In the darkness of an unplanned winter, the atmosphere of uncertainty gave way to frustration, panic, anger, and lunacy. Depression was common among the crew and two sailors went insane. One never recovered. Even the ship’s cat turned strange and died.
The crew settled into a routine as outlined by Cook in his book ‘Through the First Antarctic Night’ : “Rise at 7.30 am; coffee at 8; 9 to 10, open air exercise; 10 to 12, scientific work … for the officers, and for the marines, bringing in the snow, melting snow for water, replenishing the ship’s stores, repairing the ship, building new quarters, making new instruments, and doing anything which pertains to the regular work of the expedition; 12 to 2 pm dinner, and rest or recreation, 2 to 4, official work … 6 to 7, supper; 7 to 10, card-playing, music, mending, and on moonlight nights, excursions. At 10 o’clock we went to sleep.”
Despite the regimentation and keeping themselves busy, due to the lack of supplies of fresh food, scurvy broke out amongst the crewmembers and without intervention would have likely killed the entire crew.
Frederick Cook saves the Belgica
Much of this story is taken from the excellent book by Jason C. Anthony (Hoosh : Roast Penguin, Scurvy Day, and Other Stories of Antarctic Cuisine).
Cook and Amundsen knew the importance of fresh meat in preventing scurvy, and had stored seal and penguin carcasses in the ice before all wildlife fled the advancing winter.

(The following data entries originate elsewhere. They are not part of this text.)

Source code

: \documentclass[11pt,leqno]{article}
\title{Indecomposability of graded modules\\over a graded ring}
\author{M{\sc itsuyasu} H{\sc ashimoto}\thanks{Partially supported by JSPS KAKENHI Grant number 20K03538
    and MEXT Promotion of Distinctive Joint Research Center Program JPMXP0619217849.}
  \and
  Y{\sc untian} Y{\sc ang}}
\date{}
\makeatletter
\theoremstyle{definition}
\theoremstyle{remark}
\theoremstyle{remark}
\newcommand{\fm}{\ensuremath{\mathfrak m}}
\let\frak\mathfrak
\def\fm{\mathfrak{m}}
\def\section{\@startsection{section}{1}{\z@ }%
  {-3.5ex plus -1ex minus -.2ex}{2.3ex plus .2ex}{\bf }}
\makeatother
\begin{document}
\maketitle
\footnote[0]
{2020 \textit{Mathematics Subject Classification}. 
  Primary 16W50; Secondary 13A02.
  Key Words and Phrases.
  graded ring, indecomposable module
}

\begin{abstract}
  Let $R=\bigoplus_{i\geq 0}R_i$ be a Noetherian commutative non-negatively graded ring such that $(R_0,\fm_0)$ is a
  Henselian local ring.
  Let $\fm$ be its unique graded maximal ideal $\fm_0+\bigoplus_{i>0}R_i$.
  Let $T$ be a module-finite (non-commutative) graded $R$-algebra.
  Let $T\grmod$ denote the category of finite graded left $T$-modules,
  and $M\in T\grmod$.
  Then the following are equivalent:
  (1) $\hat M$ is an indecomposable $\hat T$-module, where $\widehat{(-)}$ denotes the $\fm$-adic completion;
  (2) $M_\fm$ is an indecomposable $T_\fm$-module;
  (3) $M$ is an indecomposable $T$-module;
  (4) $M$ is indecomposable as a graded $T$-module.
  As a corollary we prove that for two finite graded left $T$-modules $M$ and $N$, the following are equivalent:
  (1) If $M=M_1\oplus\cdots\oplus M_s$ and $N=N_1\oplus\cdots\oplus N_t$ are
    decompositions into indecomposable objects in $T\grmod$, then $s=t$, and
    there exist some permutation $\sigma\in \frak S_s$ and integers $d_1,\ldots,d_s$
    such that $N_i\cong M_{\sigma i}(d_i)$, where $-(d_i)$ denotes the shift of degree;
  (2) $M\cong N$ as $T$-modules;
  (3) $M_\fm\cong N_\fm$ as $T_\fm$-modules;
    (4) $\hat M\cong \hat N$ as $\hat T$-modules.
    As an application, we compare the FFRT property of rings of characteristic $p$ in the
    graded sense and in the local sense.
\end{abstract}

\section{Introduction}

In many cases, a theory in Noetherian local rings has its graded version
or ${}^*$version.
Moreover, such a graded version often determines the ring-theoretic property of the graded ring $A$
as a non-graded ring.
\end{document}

Cook realised from his time with the Inuit people that scurvy (caused by a lack of vitamin C) was the result of a dietary deficiency and that cooking food could make it deficient. Cook, with support from the young Roald Amundsen, recommended to De Gerlache that everyone on board eat fresh penguin and seal meat daily (as it contains vitamin C, though this wasn’t known at the time). The commander refused to listen as he had a personal aversion to the taste (probably due to it being badly prepared by the cook) and forbade his crew from eating it. However, once de Gerlache and Lecointe (the captain) took to their beds with scurvy, the two Arctic veterans effectively took over.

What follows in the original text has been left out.